▶ How to complete this task
Read the records beneath this task and copy every line that contains the string "unit".

------------

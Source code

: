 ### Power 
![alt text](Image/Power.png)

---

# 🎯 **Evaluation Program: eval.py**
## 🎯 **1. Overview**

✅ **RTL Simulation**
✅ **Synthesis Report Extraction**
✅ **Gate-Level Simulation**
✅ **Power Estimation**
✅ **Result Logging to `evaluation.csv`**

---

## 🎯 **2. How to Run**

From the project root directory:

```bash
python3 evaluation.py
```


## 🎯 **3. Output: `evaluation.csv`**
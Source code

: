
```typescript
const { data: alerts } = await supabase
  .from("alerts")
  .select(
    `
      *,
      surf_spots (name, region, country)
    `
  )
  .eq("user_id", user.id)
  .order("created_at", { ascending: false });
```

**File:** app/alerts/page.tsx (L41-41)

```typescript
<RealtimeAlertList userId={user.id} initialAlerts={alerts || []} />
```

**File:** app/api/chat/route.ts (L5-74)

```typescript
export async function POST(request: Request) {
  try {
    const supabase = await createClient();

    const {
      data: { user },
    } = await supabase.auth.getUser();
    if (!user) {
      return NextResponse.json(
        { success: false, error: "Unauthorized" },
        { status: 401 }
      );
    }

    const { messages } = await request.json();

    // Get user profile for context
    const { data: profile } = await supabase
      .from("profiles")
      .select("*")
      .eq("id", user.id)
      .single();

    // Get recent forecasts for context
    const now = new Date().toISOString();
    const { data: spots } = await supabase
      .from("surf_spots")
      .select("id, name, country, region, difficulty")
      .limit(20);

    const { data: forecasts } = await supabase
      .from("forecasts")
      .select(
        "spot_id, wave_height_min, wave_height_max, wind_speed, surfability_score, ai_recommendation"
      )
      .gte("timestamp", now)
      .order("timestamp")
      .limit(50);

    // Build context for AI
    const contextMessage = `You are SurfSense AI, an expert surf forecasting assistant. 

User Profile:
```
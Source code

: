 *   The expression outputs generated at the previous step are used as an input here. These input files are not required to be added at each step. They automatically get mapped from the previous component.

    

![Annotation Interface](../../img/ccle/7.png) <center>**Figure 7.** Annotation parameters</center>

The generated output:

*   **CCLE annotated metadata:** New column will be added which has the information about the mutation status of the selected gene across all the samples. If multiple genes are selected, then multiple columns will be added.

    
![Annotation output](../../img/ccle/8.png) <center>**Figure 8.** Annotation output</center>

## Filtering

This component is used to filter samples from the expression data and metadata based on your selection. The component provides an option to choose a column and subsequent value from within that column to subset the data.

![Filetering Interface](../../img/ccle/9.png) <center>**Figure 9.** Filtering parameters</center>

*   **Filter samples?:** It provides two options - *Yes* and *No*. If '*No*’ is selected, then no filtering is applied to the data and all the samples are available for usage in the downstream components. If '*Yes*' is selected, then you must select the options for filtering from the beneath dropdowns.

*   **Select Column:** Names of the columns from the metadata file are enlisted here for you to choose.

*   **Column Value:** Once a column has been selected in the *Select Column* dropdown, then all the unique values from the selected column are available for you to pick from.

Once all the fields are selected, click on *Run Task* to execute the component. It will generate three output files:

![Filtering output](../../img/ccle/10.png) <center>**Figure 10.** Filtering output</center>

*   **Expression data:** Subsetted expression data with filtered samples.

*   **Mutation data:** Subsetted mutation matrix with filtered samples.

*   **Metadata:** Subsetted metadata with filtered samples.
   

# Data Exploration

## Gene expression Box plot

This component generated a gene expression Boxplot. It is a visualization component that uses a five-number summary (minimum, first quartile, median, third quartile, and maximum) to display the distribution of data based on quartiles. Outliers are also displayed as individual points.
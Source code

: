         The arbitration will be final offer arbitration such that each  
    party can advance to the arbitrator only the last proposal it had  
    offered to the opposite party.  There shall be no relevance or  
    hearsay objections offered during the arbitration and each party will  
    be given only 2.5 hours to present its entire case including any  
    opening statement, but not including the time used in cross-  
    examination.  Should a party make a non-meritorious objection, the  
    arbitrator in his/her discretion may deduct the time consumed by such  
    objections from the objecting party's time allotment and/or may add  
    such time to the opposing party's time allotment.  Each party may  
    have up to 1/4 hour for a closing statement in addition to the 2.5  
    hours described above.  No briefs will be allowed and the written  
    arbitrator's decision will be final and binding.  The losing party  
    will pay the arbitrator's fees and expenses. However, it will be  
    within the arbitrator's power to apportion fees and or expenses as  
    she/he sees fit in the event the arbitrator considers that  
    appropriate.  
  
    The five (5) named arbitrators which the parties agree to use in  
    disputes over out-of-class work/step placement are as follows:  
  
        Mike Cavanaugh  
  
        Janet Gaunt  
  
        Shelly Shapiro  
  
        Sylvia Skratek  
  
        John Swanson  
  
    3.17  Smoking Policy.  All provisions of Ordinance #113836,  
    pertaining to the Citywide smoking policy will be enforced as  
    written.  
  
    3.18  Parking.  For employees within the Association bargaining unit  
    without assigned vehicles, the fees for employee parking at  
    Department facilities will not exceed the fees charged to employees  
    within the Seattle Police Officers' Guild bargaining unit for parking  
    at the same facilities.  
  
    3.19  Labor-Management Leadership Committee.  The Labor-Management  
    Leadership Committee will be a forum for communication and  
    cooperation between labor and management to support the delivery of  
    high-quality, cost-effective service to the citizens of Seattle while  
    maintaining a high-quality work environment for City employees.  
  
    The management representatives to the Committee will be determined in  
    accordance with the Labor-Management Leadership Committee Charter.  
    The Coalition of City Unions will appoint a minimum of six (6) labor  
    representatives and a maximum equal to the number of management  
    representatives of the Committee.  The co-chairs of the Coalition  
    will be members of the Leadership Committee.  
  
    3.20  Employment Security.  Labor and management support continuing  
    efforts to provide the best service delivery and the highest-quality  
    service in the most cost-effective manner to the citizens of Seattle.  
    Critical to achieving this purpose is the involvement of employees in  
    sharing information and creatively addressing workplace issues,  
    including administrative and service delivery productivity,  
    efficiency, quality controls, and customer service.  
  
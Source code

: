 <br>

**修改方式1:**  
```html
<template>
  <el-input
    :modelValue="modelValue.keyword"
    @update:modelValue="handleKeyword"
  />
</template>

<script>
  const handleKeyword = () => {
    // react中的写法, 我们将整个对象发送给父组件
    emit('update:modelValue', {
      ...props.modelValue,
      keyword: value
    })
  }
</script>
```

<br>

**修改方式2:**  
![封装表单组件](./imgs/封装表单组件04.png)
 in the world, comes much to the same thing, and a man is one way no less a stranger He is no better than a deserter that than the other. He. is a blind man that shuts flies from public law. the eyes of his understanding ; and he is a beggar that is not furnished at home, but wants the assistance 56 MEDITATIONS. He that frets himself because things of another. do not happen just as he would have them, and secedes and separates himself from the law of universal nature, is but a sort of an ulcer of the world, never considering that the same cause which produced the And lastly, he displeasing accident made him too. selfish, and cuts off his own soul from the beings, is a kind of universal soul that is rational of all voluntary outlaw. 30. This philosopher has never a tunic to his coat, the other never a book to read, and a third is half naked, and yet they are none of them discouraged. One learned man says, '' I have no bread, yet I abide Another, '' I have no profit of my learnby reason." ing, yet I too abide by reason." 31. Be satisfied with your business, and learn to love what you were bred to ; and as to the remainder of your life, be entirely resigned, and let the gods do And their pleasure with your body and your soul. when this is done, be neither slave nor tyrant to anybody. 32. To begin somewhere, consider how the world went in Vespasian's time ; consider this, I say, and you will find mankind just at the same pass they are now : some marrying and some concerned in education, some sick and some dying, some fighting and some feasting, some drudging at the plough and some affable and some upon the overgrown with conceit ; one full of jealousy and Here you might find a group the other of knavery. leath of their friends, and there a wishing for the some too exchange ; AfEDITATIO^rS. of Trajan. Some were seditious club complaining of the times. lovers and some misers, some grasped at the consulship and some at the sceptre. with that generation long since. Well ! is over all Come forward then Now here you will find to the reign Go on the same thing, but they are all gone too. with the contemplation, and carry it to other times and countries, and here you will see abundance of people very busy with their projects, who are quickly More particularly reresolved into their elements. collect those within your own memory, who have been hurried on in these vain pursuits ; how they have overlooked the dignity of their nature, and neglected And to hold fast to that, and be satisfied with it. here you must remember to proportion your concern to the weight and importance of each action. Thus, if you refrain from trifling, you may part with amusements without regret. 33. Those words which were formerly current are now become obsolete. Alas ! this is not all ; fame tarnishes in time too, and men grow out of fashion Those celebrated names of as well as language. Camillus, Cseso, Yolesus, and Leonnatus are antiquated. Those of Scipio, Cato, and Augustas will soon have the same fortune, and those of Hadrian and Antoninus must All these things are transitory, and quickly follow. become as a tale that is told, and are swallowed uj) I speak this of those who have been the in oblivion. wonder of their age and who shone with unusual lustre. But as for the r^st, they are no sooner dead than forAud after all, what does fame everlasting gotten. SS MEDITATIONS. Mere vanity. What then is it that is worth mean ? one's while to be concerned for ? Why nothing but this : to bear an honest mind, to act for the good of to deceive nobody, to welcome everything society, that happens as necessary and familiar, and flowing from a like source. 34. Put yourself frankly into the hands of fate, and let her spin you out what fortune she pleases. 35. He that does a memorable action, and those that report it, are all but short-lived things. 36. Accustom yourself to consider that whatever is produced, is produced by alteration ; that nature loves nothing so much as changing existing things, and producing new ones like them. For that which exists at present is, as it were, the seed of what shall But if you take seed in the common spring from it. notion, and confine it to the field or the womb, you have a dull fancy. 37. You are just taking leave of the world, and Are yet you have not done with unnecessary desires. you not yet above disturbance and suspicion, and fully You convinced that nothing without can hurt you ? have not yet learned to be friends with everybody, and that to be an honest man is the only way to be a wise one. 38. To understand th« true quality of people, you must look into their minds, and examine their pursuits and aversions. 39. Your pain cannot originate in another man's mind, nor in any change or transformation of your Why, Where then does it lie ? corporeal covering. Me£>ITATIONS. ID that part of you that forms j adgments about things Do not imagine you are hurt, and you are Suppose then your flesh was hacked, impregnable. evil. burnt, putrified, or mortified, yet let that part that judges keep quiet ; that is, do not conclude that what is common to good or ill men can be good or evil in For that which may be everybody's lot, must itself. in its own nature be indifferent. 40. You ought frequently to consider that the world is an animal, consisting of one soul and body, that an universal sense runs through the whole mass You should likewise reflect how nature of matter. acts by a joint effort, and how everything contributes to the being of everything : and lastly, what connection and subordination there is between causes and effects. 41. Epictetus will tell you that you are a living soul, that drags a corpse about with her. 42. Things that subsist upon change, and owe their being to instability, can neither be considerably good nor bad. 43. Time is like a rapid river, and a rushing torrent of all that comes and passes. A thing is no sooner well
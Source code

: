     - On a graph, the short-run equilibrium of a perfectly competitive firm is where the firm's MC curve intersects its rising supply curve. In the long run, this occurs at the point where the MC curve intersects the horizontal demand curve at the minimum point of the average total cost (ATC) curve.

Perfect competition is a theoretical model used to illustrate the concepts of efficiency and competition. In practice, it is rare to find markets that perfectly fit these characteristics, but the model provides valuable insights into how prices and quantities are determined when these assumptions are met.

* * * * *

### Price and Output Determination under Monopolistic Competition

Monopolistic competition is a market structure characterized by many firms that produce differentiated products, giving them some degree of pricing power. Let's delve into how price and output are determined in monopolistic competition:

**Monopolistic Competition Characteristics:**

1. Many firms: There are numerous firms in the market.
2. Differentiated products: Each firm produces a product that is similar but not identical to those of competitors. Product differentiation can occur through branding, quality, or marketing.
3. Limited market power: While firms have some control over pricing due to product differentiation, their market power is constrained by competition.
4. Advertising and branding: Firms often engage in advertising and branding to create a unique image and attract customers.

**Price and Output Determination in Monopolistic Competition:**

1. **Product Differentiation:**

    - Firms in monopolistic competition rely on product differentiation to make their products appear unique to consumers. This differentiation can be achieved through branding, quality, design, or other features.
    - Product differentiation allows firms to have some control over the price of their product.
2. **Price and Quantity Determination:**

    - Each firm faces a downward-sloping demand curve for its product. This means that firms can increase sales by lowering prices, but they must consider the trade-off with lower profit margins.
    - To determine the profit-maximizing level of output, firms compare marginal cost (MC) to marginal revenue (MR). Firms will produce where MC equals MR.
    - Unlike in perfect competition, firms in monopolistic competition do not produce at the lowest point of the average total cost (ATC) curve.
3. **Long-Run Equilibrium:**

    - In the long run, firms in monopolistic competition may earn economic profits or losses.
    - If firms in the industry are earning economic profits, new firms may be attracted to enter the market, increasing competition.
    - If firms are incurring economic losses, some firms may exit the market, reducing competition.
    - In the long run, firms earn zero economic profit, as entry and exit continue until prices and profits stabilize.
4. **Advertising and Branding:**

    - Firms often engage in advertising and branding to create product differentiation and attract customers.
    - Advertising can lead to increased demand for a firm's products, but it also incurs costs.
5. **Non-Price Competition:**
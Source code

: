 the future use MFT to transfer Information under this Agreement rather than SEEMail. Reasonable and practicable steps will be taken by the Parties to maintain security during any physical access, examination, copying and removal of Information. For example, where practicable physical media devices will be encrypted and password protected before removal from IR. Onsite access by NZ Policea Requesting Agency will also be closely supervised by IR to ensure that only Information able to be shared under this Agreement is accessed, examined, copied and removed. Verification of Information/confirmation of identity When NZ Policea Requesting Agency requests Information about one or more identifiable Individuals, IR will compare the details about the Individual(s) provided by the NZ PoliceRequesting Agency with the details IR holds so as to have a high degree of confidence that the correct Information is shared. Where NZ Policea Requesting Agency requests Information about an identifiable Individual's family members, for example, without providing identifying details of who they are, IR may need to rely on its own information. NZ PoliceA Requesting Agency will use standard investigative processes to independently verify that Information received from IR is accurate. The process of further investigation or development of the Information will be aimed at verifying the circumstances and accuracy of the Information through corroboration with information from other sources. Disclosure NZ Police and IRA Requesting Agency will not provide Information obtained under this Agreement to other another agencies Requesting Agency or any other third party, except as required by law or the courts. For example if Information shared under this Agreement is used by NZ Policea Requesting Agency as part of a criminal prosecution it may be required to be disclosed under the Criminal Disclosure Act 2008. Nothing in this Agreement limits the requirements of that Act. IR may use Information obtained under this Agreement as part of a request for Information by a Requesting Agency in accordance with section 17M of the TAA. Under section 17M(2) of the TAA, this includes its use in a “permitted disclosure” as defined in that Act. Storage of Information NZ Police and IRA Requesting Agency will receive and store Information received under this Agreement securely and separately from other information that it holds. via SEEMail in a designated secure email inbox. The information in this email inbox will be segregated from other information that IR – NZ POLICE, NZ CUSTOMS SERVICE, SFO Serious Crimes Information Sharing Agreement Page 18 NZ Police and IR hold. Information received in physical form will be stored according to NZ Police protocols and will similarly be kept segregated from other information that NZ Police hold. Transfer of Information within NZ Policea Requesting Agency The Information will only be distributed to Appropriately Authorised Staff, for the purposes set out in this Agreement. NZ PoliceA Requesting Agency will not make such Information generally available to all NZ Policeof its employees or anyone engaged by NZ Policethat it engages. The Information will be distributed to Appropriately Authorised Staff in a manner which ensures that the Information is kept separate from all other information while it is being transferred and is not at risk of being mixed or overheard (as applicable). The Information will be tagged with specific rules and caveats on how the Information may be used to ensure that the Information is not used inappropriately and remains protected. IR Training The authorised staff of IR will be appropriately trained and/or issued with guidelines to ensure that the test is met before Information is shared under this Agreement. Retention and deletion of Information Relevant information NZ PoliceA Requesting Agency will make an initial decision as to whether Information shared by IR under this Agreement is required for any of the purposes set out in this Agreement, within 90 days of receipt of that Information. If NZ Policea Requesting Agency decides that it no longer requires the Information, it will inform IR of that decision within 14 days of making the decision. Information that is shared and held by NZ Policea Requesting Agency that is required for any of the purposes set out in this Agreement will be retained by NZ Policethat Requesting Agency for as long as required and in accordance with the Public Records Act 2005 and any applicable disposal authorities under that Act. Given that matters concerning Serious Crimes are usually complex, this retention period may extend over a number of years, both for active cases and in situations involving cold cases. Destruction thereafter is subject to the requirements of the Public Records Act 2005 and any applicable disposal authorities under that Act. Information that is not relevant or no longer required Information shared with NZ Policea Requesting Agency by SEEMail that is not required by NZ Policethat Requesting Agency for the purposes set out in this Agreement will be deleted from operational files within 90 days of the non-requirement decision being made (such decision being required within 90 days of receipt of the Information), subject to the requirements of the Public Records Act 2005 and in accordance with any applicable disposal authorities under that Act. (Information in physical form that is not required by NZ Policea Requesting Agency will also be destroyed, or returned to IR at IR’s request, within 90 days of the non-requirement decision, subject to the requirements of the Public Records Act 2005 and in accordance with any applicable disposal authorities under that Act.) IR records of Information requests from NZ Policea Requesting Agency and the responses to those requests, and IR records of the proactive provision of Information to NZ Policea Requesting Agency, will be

------------

▶ Answer box
    3.18  Parking.  For employees within the Association bargaining unit  
    within the Seattle Police Officers' Guild bargaining unit for parking  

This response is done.